Bravely facing illness was the last role for lovely Lee Remick Appreciation


Hollywood -- The actors and actresses we watch on screens large and small are sometimes love objects, occasionally role models, but perhaps most often simply figures of fascination who lead us to wonder what they are really like in their private lives (when we haven't been told by the checkout stand tabloids, or even more so when we have).

Lee Remick, who died from cancer yesterday, became a role model of a special and remarkable kind in her real life, offering us a profile in courage as she both accepted and, as long as she could, defied the terrible medical news.

When I last talked with Lee Remick a year and a half ago, she had been battling kidney cancer for nearly a year. Her silent struggle had been, as she said, "drastic and horrible -- and successful." Now that she had conquered it, she felt free to go public with the fight, for the encouragement of others, and to get on with her career.

She was no longer the sensual but somehow innocent 22-year-old cheerleader marrying Andy Griffith in the Elia Kazan-Budd Schulberg "A Face in the Crowd," her unforgettable film debut. But she was a breathtakingly beautiful mature woman, whose ordeal could be seen only in a kind of deeper wisdom in her eyes.

In the picture gallery of fine American actresses, she holds a special place. She was always, indubitably, Lee Remick; her beauty, both perky and patrician, and her obvious intelligence were hers alone. But her gift as a superior actress was to move so far into the role that she ceased to be the actress acting and became the character.

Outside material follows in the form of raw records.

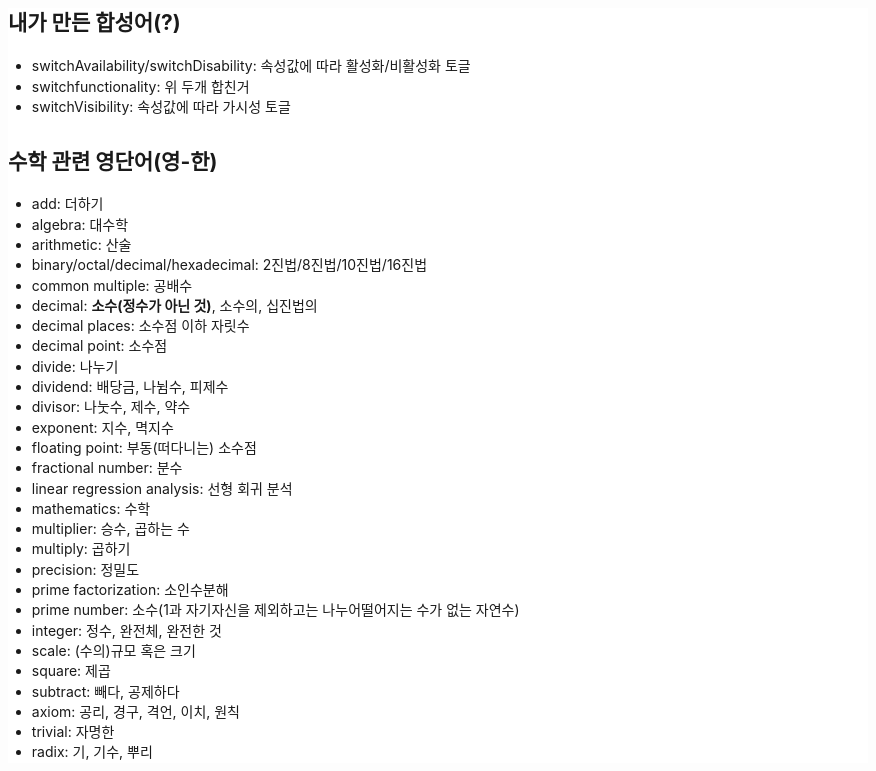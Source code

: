 ## 내가 만든 합성어(?)

- switchAvailability/switchDisability: 속성값에 따라 활성화/비활성화 토글
- switchfunctionality: 위 두개 합친거
- switchVisibility: 속성값에 따라 가시성 토글

## 수학 관련 영단어(영-한)

- add: 더하기
- algebra: 대수학
- arithmetic: 산술
- binary/octal/decimal/hexadecimal: 2진법/8진법/10진법/16진법
- common multiple: 공배수
- decimal: **소수(정수가 아닌 것)**, 소수의, 십진법의
- decimal places: 소수점 이하 자릿수
- decimal point: 소수점
- divide: 나누기
- dividend: 배당금, 나뉨수, 피제수
- divisor: 나눗수, 제수, 약수
- exponent: 지수, 멱지수
- floating point: 부동(떠다니는) 소수점
- fractional number: 분수
- linear regression analysis: 선형 회귀 분석
- mathematics: 수학
- multiplier: 승수, 곱하는 수
- multiply: 곱하기
- precision: 정밀도
- prime factorization: 소인수분해
- prime number: 소수(1과 자기자신을 제외하고는 나누어떨어지는 수가 없는 자연수)
- integer: 정수, 완전체, 완전한 것
- scale: (수의)규모 혹은 크기
- square: 제곱
- subtract: 빼다, 공제하다
- axiom: 공리, 경구, 격언, 이치, 원칙
- trivial: 자명한
- radix: 기, 기수, 뿌리
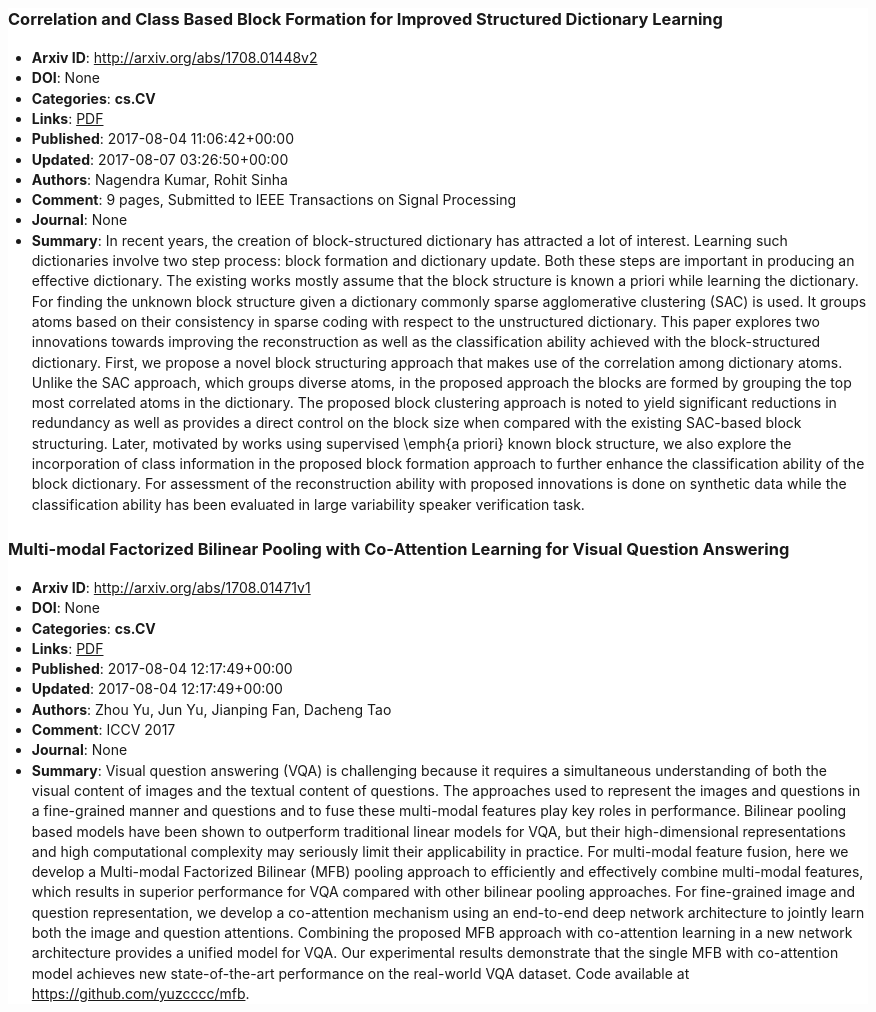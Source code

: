 

### Correlation and Class Based Block Formation for Improved Structured Dictionary Learning
- **Arxiv ID**: http://arxiv.org/abs/1708.01448v2
- **DOI**: None
- **Categories**: **cs.CV**
- **Links**: [PDF](http://arxiv.org/pdf/1708.01448v2)
- **Published**: 2017-08-04 11:06:42+00:00
- **Updated**: 2017-08-07 03:26:50+00:00
- **Authors**: Nagendra Kumar, Rohit Sinha
- **Comment**: 9 pages, Submitted to IEEE Transactions on Signal Processing
- **Journal**: None
- **Summary**: In recent years, the creation of block-structured dictionary has attracted a lot of interest. Learning such dictionaries involve two step process: block formation and dictionary update. Both these steps are important in producing an effective dictionary. The existing works mostly assume that the block structure is known a priori while learning the dictionary. For finding the unknown block structure given a dictionary commonly sparse agglomerative clustering (SAC) is used. It groups atoms based on their consistency in sparse coding with respect to the unstructured dictionary. This paper explores two innovations towards improving the reconstruction as well as the classification ability achieved with the block-structured dictionary. First, we propose a novel block structuring approach that makes use of the correlation among dictionary atoms. Unlike the SAC approach, which groups diverse atoms, in the proposed approach the blocks are formed by grouping the top most correlated atoms in the dictionary. The proposed block clustering approach is noted to yield significant reductions in redundancy as well as provides a direct control on the block size when compared with the existing SAC-based block structuring. Later, motivated by works using supervised \emph{a priori} known block structure, we also explore the incorporation of class information in the proposed block formation approach to further enhance the classification ability of the block dictionary. For assessment of the reconstruction ability with proposed innovations is done on synthetic data while the classification ability has been evaluated in large variability speaker verification task.



### Multi-modal Factorized Bilinear Pooling with Co-Attention Learning for Visual Question Answering
- **Arxiv ID**: http://arxiv.org/abs/1708.01471v1
- **DOI**: None
- **Categories**: **cs.CV**
- **Links**: [PDF](http://arxiv.org/pdf/1708.01471v1)
- **Published**: 2017-08-04 12:17:49+00:00
- **Updated**: 2017-08-04 12:17:49+00:00
- **Authors**: Zhou Yu, Jun Yu, Jianping Fan, Dacheng Tao
- **Comment**: ICCV 2017
- **Journal**: None
- **Summary**: Visual question answering (VQA) is challenging because it requires a simultaneous understanding of both the visual content of images and the textual content of questions. The approaches used to represent the images and questions in a fine-grained manner and questions and to fuse these multi-modal features play key roles in performance. Bilinear pooling based models have been shown to outperform traditional linear models for VQA, but their high-dimensional representations and high computational complexity may seriously limit their applicability in practice. For multi-modal feature fusion, here we develop a Multi-modal Factorized Bilinear (MFB) pooling approach to efficiently and effectively combine multi-modal features, which results in superior performance for VQA compared with other bilinear pooling approaches. For fine-grained image and question representation, we develop a co-attention mechanism using an end-to-end deep network architecture to jointly learn both the image and question attentions. Combining the proposed MFB approach with co-attention learning in a new network architecture provides a unified model for VQA. Our experimental results demonstrate that the single MFB with co-attention model achieves new state-of-the-art performance on the real-world VQA dataset. Code available at https://github.com/yuzcccc/mfb.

The range was wonderful, from the sexy and teasing young things of "The Long Hot Summer" and "Anatomy of a Murder" to the alcoholic wife in "Days of Wine and Roses" and the elegant and somehow mysterious lady in "The Europeans."

Once in a while there is a beautiful concurrence between the private person and the public performance. As an actress, Lee Remick was a role model to inspire any young performer. As a private woman confronting the hardest news of all with courage and dignity, Lee Remick was a model for the world.